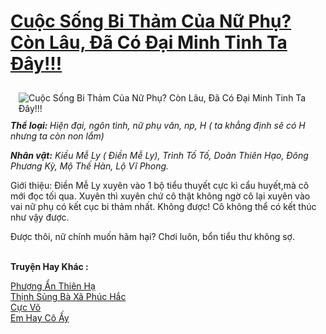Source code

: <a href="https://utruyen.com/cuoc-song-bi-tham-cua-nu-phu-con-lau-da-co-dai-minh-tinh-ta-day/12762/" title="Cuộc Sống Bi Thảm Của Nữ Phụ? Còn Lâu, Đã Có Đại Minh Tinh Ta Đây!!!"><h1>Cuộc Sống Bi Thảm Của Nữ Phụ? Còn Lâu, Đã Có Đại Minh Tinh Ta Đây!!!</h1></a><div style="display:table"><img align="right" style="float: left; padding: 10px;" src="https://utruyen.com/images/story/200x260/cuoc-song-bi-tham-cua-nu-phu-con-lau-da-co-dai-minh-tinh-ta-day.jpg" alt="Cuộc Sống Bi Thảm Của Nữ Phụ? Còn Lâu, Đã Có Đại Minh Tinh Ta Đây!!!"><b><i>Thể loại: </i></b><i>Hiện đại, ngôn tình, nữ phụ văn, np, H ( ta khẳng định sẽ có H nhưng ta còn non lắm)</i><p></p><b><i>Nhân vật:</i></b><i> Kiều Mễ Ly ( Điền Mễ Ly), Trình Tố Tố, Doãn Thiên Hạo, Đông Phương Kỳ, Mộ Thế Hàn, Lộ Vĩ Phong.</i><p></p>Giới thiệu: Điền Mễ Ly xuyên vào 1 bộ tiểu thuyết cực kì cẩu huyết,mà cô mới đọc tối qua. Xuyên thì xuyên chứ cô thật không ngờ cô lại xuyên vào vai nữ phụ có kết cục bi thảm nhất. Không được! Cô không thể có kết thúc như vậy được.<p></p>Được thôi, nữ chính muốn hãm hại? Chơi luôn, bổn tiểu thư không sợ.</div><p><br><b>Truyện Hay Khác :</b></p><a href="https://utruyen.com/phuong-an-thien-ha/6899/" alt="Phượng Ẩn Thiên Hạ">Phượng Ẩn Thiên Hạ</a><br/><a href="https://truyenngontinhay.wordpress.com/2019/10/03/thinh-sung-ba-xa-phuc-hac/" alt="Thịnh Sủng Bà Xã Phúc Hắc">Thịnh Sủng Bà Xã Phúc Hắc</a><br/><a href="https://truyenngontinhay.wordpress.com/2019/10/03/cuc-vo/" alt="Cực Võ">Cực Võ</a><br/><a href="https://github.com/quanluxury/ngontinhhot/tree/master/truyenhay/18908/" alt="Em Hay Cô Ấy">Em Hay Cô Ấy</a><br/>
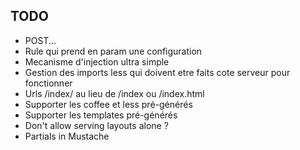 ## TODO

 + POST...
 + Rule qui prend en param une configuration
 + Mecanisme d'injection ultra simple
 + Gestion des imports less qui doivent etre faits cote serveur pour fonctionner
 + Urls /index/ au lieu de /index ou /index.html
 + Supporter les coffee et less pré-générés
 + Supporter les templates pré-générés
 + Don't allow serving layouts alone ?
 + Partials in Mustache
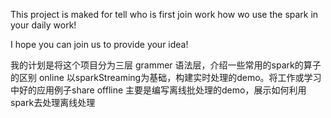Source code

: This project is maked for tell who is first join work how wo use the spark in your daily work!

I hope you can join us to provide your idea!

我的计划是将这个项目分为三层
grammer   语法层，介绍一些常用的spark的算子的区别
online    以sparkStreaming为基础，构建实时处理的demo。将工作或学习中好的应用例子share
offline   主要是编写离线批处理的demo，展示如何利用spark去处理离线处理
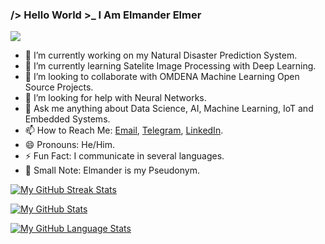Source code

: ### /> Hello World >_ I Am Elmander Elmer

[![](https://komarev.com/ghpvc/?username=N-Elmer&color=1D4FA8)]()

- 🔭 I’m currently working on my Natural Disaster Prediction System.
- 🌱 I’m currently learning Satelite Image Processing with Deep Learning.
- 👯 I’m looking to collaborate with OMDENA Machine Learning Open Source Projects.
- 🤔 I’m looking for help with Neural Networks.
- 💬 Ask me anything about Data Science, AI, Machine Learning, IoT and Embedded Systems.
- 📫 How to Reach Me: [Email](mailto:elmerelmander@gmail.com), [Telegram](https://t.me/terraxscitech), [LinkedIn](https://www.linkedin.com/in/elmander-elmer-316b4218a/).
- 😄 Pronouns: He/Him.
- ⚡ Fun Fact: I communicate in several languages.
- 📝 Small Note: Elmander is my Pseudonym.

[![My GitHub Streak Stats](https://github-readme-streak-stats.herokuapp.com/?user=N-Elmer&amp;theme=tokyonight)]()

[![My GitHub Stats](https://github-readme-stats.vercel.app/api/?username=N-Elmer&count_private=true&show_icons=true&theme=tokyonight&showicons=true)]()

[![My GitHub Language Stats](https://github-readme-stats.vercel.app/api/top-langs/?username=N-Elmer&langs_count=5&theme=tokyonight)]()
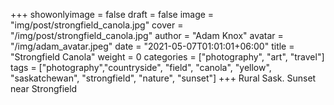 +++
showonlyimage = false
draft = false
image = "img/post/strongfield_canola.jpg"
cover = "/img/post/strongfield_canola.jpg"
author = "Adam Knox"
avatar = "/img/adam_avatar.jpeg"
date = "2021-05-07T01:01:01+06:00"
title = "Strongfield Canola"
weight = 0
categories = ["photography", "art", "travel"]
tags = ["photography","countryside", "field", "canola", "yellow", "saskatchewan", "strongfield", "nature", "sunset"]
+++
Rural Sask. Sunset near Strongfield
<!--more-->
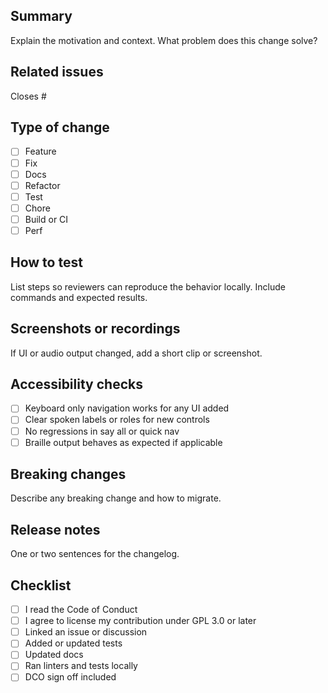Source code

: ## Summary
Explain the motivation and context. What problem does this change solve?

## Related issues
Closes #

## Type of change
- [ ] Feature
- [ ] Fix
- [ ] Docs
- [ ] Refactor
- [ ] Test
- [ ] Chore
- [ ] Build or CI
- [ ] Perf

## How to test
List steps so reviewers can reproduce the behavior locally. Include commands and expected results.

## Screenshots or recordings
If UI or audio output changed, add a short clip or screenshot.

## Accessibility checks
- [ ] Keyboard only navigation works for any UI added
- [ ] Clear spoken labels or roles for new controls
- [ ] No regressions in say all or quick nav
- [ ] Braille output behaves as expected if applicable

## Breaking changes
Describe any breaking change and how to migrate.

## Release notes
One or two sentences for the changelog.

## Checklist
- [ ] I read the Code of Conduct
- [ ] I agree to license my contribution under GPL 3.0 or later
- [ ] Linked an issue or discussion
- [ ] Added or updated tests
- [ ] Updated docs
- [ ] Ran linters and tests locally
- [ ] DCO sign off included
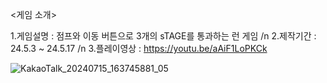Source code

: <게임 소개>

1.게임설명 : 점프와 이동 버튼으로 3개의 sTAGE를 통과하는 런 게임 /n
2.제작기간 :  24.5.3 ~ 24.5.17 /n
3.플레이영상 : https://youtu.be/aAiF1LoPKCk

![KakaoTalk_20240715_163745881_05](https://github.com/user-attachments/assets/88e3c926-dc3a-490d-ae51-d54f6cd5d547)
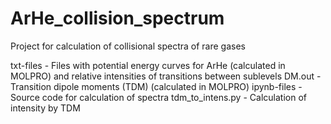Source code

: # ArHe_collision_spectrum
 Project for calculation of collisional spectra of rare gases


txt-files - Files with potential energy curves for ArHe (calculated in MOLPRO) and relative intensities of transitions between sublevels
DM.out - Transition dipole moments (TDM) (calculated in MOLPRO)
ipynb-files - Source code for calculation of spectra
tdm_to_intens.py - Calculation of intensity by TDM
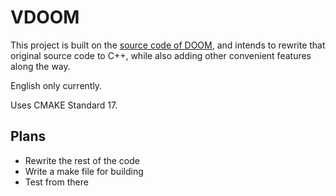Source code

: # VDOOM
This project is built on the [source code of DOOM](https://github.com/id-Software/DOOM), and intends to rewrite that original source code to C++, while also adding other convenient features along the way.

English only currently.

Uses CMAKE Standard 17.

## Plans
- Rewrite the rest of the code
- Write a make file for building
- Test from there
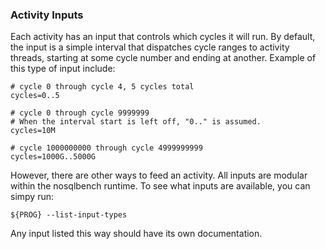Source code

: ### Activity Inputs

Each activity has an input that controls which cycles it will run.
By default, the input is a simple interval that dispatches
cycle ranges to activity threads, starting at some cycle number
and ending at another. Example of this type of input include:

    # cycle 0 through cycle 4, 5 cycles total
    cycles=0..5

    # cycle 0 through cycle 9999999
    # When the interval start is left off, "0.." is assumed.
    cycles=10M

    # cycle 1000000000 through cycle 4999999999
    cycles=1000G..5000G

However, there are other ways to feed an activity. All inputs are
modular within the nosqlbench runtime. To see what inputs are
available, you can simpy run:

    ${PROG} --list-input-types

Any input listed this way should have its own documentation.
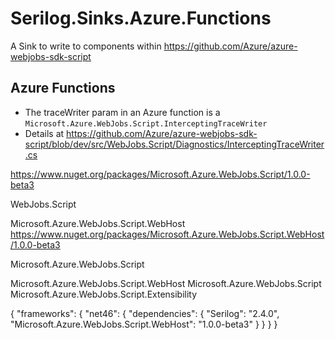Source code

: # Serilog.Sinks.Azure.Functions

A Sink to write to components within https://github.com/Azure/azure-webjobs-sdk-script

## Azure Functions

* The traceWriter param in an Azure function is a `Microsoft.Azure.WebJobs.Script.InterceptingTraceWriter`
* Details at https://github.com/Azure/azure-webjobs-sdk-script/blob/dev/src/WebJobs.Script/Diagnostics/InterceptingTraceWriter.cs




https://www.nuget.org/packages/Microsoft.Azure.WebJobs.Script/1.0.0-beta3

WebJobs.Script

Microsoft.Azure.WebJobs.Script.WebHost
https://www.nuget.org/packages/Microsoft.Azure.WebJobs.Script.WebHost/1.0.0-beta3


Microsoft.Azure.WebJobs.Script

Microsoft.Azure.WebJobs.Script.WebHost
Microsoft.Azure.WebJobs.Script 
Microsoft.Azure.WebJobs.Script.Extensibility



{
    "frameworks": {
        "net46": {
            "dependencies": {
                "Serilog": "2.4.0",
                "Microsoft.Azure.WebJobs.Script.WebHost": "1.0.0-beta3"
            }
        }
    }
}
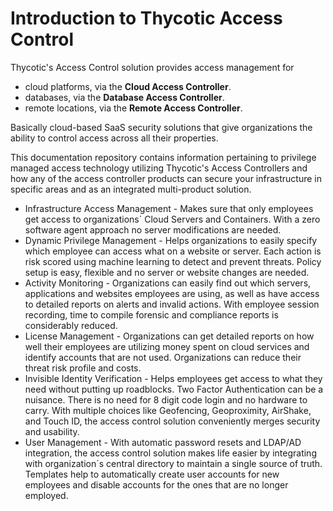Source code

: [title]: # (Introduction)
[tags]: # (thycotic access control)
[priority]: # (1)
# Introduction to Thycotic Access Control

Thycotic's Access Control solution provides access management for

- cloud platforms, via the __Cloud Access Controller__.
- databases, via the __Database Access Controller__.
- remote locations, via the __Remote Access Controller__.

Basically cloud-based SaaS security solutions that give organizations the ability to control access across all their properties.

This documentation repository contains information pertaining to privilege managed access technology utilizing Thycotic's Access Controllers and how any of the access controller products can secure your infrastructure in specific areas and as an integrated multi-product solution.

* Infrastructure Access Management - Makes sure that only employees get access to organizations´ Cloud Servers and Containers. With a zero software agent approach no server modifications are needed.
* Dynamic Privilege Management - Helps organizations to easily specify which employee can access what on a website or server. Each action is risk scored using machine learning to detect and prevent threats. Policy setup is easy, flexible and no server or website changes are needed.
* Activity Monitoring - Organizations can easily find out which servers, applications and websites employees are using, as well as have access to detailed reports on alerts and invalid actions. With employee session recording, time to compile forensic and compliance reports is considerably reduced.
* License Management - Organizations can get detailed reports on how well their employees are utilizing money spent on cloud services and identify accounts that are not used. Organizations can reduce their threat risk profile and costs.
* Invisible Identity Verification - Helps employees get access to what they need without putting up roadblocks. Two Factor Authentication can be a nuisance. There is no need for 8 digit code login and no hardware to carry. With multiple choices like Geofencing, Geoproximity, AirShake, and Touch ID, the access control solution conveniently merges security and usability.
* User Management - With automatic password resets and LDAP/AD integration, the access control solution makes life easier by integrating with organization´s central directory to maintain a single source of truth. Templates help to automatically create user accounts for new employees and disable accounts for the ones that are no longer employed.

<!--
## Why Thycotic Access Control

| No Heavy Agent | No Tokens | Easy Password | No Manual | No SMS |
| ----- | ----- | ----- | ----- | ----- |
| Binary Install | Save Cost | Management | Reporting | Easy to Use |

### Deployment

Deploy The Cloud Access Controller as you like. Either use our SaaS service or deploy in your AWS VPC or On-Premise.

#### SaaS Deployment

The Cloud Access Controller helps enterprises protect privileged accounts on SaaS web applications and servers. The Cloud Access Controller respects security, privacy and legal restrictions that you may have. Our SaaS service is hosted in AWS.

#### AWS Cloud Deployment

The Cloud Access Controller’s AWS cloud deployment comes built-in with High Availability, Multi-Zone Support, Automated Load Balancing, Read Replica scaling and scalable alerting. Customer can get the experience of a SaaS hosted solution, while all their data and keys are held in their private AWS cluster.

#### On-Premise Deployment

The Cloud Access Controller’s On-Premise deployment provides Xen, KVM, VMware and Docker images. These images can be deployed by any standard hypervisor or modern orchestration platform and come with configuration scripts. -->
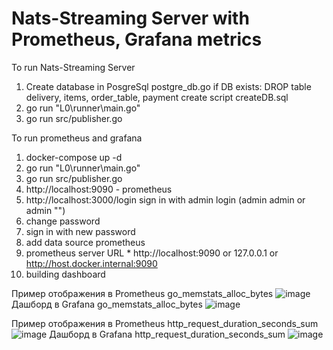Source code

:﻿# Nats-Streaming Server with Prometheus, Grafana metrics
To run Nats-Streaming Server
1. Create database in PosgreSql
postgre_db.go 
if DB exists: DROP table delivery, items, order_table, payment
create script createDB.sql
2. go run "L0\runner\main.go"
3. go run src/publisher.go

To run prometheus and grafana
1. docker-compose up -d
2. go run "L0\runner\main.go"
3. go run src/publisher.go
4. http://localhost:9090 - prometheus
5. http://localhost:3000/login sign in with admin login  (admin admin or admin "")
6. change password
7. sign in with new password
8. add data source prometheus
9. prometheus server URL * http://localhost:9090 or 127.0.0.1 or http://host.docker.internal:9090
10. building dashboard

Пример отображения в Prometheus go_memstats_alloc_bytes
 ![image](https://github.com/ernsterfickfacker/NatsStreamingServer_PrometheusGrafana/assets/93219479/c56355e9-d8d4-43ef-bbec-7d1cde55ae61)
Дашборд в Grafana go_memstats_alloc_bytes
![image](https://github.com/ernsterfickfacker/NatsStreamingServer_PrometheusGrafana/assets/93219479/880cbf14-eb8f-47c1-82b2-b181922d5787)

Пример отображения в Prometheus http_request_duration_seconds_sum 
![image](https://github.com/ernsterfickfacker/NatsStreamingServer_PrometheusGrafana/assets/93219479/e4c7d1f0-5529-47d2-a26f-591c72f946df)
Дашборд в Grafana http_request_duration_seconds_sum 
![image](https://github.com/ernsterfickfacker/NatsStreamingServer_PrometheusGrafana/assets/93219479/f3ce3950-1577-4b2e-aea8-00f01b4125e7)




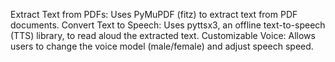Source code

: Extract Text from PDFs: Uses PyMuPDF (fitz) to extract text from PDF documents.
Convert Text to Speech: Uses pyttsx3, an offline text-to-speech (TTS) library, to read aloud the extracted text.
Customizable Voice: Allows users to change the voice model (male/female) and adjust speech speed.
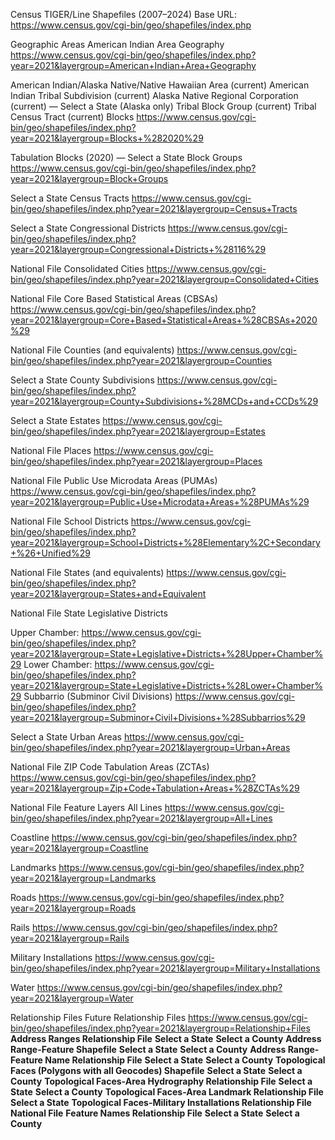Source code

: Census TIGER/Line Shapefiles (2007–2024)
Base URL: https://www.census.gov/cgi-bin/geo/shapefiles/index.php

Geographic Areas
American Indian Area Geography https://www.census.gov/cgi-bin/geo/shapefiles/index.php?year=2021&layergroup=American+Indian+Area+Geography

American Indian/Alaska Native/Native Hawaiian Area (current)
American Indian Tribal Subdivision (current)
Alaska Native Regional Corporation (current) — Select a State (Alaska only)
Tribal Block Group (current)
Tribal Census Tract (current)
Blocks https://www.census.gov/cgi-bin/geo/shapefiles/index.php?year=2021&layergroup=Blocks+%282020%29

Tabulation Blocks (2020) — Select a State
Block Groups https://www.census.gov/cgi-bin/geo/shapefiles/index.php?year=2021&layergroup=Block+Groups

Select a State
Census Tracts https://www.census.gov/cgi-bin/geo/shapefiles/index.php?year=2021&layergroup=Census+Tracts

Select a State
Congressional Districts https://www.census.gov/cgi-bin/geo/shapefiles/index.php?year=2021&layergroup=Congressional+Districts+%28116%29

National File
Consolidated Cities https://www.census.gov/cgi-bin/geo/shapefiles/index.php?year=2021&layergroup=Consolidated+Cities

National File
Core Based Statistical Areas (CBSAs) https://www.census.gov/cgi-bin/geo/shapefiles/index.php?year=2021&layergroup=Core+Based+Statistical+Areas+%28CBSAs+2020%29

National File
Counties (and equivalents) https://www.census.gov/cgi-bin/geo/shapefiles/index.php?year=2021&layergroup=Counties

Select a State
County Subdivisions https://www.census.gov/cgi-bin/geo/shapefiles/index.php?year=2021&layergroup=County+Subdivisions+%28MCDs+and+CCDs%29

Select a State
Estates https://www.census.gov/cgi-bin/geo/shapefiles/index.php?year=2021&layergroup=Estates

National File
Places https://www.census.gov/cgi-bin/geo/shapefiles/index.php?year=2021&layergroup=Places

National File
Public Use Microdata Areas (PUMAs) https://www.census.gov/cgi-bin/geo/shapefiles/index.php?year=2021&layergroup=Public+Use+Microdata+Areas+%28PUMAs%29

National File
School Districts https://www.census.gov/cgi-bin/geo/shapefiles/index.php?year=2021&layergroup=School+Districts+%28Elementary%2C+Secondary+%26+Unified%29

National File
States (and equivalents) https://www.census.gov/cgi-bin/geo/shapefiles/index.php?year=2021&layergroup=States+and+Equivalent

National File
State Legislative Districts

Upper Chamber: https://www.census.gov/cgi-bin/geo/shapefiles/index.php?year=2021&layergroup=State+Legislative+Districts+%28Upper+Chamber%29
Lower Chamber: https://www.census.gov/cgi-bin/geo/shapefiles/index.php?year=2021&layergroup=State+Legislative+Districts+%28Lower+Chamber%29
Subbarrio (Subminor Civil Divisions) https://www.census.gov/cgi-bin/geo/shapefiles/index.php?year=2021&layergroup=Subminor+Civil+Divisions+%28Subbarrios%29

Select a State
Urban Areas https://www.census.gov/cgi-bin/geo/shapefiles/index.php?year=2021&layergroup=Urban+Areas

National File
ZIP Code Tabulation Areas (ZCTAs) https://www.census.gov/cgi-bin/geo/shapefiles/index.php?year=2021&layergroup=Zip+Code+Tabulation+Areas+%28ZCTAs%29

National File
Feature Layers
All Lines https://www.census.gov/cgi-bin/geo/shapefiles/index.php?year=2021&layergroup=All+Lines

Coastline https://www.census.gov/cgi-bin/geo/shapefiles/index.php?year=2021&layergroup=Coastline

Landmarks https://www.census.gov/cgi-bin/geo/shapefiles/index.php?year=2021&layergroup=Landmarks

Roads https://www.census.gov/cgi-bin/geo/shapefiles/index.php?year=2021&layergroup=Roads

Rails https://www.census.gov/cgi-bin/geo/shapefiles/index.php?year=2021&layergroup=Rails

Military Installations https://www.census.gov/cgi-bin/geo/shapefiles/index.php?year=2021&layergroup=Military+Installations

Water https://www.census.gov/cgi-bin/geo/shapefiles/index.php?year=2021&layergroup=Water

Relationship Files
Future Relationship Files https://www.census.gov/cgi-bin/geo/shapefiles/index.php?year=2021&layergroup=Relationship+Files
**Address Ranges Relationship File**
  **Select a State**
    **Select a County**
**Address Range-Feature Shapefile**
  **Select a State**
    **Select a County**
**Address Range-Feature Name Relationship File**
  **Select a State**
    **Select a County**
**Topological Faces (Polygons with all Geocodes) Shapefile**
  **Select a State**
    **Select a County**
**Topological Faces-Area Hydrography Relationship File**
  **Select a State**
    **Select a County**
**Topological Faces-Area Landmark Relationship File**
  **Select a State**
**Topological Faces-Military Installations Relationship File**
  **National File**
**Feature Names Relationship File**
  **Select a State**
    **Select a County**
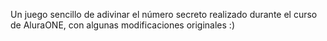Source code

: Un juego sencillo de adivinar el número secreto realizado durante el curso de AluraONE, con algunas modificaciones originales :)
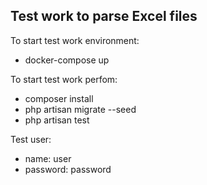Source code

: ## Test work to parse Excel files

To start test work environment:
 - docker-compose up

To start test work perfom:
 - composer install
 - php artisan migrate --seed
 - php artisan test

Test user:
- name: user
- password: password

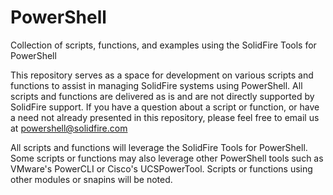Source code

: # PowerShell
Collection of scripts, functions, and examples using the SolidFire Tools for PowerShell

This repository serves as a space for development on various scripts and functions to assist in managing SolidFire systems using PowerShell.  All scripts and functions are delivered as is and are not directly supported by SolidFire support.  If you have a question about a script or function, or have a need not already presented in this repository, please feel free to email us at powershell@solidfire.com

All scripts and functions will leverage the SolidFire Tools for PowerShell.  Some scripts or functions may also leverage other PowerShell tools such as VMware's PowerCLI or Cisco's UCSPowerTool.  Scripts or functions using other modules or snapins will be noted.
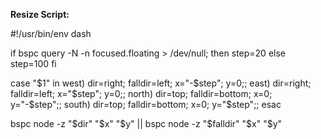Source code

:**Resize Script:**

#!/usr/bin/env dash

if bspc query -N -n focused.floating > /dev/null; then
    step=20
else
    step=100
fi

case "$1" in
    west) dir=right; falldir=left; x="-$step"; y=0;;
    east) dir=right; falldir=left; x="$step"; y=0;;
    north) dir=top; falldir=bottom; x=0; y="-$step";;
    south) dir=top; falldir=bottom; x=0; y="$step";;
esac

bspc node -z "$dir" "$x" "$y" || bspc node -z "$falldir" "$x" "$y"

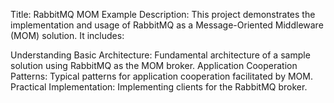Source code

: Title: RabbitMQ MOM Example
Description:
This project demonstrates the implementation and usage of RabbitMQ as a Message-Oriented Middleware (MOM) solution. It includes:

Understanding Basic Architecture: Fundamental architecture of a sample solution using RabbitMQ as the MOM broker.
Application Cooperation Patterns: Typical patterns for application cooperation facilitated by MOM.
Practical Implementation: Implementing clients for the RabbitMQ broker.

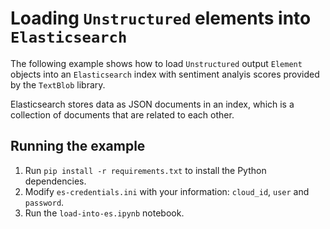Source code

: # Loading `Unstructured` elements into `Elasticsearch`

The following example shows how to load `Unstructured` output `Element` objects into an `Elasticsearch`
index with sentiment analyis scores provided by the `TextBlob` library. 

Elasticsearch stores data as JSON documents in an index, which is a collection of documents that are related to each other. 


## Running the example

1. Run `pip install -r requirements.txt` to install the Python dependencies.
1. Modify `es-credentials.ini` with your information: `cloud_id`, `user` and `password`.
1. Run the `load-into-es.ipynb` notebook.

* **Exercise instructions**: Would you filter the records and copy each line that contains the word "information"?

* **Problem solution**:
This documentation repository contains information pertaining to privilege managed access technology utilizing Thycotic's Access Controllers and how any of the access controller products can secure your infrastructure in specific areas and as an integrated multi-product solution.
1. Modify `es-credentials.ini` with your information: `cloud_id`, `user` and `password`.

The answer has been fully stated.